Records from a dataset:
☆ ☆ ☆ ☆ ☆ ☆ ☆

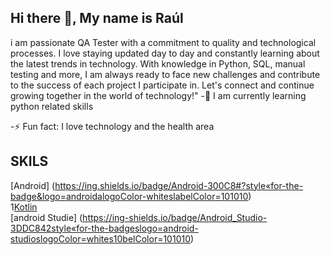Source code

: ## Hi there 👋, My name is Raúl

i am passionate QA Tester with a commitment to quality and technological processes. I love staying updated day to day and constantly learning about the latest trends in technology. With knowledge in Python, SQL, manual testing and more, I am always ready to face new challenges and contribute to the success of each project I participate in. Let's connect and continue growing together in the world of technology!"
-🌱 I am currently learning python related skills


-⚡ Fun fact: I love technology and the health area

## SKILS
[Android] (https://ing.shields.io/badge/Android-300C8#?style«for-the-badge&logo=androidalogoColor-whiteslabelColor=101010)</br>
1[Kotlin](https://ing.shields.io/badge/Kotlin-0095052style«for-the-badge&logo-kotlin&logoColor.hite&labelColor=101010)</br>
[android Studie] (https://ing-shields.io/badge/Android_Studio-3DDC842style«for-the-badgeslogo=android-studioslogoColor=whites10belColor=101010)</br>

<!--
**Raul-qa-Burguete/Raul-qa-Burguete** is a ✨ _special_ ✨ repository because its `README.md` (this file) appears on your GitHub profile.

Here are some ideas to get you started:

-
- 🌱 I’m currently learning new 
- 👯 I’m looking to collaborate on ...
- 🤔 I’m looking for help with ...
- 💬 Ask me about ...
- 📫 How to reach me: ...
- 😄 Pronouns: ...
- ⚡ Fun fact: ...
-->
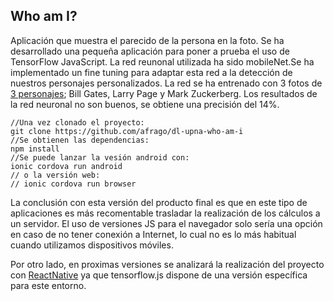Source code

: 
## Who am I?

Aplicación que muestra el parecido de la persona en la foto.
Se ha desarrollado una pequeña aplicación para poner a prueba el uso de TensorFlow JavaScript.
La red reunonal utilizada ha sido mobileNet.Se ha implementado un fine tuning para adaptar esta red a la detección de nuestros personajes personalizados. La red se ha entrenado con 3 fotos de [3 personajes](./dl-upna-who-am-i.html/src/assets/data); Bill Gates, Larry Page y Mark Zuckerberg. Los resultados de la red neuronal no son buenos, se obtiene una precisión del 14%.

    //Una vez clonado el proyecto:
    git clone https://github.com/afrago/dl-upna-who-am-i
    //Se obtienen las dependencias: 
    npm install
    //Se puede lanzar la vesión android con: 
    ionic cordova run android
    // o la versión web: 
    // ionic cordova run browser
    

La conclusión con esta versión del producto final es que en este tipo de aplicaciones es más recomentable trasladar la realización de los cálculos a un servidor. El uso de versiones JS para el navegador solo sería una opción en caso de no tener conexión a Internet, lo cual no es lo más habitual cuando utilizamos dispositivos móviles.

Por otro lado, en proximas versiones se analizará la realización del proyecto con [ReactNative](https://blog.tensorflow.org/2020/02/tensorflowjs-for-react-native-is-here.html) ya que tensorflow.js dispone de una versión específica para este entorno.

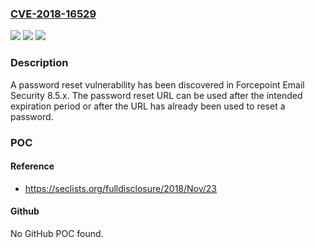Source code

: ### [CVE-2018-16529](https://cve.mitre.org/cgi-bin/cvename.cgi?name=CVE-2018-16529)
![](https://img.shields.io/static/v1?label=Product&message=Forcepoint%20Email%20Security&color=blue)
![](https://img.shields.io/static/v1?label=Version&message=n%2Fa&color=blue)
![](https://img.shields.io/static/v1?label=Vulnerability&message=CWE-640%3A%20Weak%20Password%20Recovery%20Mechanism%20for%20Forgotten%20Password&color=brighgreen)

### Description

A password reset vulnerability has been discovered in Forcepoint Email Security 8.5.x. The password reset URL can be used after the intended expiration period or after the URL has already been used to reset a password.

### POC

#### Reference
- https://seclists.org/fulldisclosure/2018/Nov/23

#### Github
No GitHub POC found.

☆ ☆ ☆ ☆ ☆ ☆ ☆

Tell how many lines of the data above hold the string "cordova". Give only the number.

(SOLUTION BELOW) 2